**Activity**
How many of the lines below have "true" in them? Say the number and nothing more.

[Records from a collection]

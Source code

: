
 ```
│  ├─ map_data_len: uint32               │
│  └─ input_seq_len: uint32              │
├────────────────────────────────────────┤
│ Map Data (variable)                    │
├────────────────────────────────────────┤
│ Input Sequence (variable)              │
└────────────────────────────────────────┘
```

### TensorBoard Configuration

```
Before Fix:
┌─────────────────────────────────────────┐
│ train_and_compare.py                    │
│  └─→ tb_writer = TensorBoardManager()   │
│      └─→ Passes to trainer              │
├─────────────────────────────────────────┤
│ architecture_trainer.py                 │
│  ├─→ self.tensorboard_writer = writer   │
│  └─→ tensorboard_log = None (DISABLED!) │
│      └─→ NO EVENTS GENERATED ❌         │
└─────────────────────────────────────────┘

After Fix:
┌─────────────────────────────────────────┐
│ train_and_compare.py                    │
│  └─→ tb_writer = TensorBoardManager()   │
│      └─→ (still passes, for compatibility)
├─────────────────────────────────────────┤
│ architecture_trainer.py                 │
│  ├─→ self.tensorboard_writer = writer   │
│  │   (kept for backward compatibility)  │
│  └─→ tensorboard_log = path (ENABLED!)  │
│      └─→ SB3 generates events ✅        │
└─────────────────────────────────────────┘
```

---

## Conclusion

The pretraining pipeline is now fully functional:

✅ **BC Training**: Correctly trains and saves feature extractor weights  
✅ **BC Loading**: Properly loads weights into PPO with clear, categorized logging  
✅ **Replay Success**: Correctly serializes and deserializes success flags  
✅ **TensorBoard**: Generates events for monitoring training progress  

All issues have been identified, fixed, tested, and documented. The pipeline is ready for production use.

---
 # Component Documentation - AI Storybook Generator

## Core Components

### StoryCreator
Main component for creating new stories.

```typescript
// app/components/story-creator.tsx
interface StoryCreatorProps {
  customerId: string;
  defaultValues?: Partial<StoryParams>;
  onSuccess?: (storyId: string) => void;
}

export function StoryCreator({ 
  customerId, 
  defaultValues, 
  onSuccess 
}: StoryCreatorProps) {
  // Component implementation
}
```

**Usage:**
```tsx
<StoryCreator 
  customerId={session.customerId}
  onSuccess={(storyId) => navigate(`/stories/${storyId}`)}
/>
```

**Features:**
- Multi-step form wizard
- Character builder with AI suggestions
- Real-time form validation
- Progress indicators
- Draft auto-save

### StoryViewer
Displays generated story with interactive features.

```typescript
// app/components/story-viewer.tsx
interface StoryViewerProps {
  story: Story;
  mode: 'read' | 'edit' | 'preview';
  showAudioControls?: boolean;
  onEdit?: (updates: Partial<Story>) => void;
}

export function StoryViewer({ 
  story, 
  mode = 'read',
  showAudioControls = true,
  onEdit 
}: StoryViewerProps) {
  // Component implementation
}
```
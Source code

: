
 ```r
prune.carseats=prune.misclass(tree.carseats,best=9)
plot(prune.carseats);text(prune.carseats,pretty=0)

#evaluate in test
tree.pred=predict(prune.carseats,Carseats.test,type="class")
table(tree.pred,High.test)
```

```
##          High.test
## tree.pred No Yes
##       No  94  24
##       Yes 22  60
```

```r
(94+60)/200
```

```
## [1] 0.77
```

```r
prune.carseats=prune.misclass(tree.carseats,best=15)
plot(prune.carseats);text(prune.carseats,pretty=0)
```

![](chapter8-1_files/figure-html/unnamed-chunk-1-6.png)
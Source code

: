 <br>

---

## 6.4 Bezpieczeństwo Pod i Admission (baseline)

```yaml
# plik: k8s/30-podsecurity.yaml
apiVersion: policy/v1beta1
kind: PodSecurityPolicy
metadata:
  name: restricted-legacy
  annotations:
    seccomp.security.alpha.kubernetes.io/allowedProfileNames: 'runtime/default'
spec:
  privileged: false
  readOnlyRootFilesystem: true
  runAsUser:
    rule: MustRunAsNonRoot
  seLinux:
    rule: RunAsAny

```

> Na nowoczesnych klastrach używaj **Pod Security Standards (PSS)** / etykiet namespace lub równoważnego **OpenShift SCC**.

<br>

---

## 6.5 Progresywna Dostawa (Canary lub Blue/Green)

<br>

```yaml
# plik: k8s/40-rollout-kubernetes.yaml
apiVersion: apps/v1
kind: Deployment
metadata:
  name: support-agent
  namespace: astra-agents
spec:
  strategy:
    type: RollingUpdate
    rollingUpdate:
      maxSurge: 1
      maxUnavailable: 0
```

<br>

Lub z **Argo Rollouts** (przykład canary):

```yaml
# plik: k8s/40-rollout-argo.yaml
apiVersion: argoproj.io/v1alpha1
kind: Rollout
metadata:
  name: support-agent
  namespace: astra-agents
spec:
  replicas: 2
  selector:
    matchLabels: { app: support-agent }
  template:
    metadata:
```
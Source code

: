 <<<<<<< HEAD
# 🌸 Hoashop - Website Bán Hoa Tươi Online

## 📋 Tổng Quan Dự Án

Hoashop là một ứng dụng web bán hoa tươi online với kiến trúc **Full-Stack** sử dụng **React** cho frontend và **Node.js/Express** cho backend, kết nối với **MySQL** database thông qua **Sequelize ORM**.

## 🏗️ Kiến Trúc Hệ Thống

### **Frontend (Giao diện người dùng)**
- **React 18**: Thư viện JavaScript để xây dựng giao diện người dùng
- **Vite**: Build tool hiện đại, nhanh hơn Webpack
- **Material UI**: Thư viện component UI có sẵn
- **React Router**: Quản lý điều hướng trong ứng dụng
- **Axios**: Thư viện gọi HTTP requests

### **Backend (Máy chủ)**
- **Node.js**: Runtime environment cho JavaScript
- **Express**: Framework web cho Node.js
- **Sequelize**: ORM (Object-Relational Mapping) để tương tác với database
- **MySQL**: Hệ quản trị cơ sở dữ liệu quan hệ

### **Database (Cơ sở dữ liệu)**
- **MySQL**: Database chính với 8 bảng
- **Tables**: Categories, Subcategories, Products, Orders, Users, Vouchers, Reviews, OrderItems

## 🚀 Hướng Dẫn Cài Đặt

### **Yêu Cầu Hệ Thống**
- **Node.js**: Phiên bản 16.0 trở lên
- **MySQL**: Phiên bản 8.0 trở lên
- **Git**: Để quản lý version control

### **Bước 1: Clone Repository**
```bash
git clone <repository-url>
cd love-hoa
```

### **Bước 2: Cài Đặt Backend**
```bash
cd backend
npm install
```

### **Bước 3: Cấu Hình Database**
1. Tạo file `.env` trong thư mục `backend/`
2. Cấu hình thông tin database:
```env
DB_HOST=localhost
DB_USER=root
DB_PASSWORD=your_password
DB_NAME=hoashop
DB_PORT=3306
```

**Expected answer**
2